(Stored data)
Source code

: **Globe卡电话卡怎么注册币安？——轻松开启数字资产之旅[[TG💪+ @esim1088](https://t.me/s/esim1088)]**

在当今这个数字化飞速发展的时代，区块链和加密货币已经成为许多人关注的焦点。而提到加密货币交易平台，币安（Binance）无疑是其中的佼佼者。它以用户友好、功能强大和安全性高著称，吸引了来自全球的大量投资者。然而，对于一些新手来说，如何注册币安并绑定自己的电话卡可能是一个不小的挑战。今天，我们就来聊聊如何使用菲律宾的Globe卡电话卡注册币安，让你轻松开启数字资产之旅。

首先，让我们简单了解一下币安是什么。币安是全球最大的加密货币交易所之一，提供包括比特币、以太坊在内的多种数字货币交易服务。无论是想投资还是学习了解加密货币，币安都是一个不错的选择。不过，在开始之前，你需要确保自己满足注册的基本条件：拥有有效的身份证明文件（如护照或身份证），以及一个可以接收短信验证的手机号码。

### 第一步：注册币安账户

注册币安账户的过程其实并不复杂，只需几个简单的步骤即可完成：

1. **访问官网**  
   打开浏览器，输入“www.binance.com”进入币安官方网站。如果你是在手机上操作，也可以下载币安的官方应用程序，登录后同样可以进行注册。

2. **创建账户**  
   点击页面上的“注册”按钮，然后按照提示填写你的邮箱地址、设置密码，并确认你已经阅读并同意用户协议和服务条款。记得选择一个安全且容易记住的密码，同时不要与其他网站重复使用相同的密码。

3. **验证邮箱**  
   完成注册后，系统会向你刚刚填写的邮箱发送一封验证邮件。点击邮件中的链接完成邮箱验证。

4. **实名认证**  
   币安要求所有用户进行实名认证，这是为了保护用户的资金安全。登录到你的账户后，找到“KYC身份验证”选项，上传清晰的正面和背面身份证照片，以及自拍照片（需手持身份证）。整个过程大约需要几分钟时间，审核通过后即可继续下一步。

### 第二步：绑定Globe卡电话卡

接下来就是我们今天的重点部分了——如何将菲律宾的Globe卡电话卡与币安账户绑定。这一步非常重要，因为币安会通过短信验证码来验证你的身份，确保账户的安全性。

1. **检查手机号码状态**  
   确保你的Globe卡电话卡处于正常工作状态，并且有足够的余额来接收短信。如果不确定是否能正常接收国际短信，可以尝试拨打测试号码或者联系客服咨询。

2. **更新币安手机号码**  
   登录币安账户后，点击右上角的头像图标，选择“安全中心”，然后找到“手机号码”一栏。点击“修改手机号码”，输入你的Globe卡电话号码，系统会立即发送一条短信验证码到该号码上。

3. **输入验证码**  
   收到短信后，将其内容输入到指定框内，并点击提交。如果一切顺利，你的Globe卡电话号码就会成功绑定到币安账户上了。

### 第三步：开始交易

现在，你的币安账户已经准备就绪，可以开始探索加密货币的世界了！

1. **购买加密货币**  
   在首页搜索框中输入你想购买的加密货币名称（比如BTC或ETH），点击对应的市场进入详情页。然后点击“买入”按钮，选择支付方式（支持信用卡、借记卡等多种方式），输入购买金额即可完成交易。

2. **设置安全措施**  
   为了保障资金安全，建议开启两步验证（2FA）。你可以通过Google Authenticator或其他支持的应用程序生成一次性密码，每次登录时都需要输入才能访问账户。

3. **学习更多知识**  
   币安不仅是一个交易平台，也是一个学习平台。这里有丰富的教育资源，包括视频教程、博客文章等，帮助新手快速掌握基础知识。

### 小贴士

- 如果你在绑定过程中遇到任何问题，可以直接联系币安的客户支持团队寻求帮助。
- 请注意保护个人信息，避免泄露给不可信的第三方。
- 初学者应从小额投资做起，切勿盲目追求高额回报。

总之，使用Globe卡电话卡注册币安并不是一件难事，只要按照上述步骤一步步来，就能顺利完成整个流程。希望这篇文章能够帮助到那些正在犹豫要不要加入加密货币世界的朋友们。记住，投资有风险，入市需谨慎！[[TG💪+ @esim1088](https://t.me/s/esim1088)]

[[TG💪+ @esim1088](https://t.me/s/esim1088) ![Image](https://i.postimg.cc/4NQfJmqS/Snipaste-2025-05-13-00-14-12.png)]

--- What you need to do ---
Every line from the one containing "为了保障资金安全，建议开启两" through the end of the data must be repeated exactly, and no other line.

--- Answer to this problem ---
   为了保障资金安全，建议开启两步验证（2FA）。你可以通过Google Authenticator或其他支持的应用程序生成一次性密码，每次登录时都需要输入才能访问账户。

3. **学习更多知识**  
   币安不仅是一个交易平台，也是一个学习平台。这里有丰富的教育资源，包括视频教程、博客文章等，帮助新手快速掌握基础知识。

### 小贴士

- 如果你在绑定过程中遇到任何问题，可以直接联系币安的客户支持团队寻求帮助。
- 请注意保护个人信息，避免泄露给不可信的第三方。
- 初学者应从小额投资做起，切勿盲目追求高额回报。

总之，使用Globe卡电话卡注册币安并不是一件难事，只要按照上述步骤一步步来，就能顺利完成整个流程。希望这篇文章能够帮助到那些正在犹豫要不要加入加密货币世界的朋友们。记住，投资有风险，入市需谨慎！[[TG💪+ @esim1088](https://t.me/s/esim1088)]

[[TG💪+ @esim1088](https://t.me/s/esim1088) ![Image](https://i.postimg.cc/4NQfJmqS/Snipaste-2025-05-13-00-14-12.png)]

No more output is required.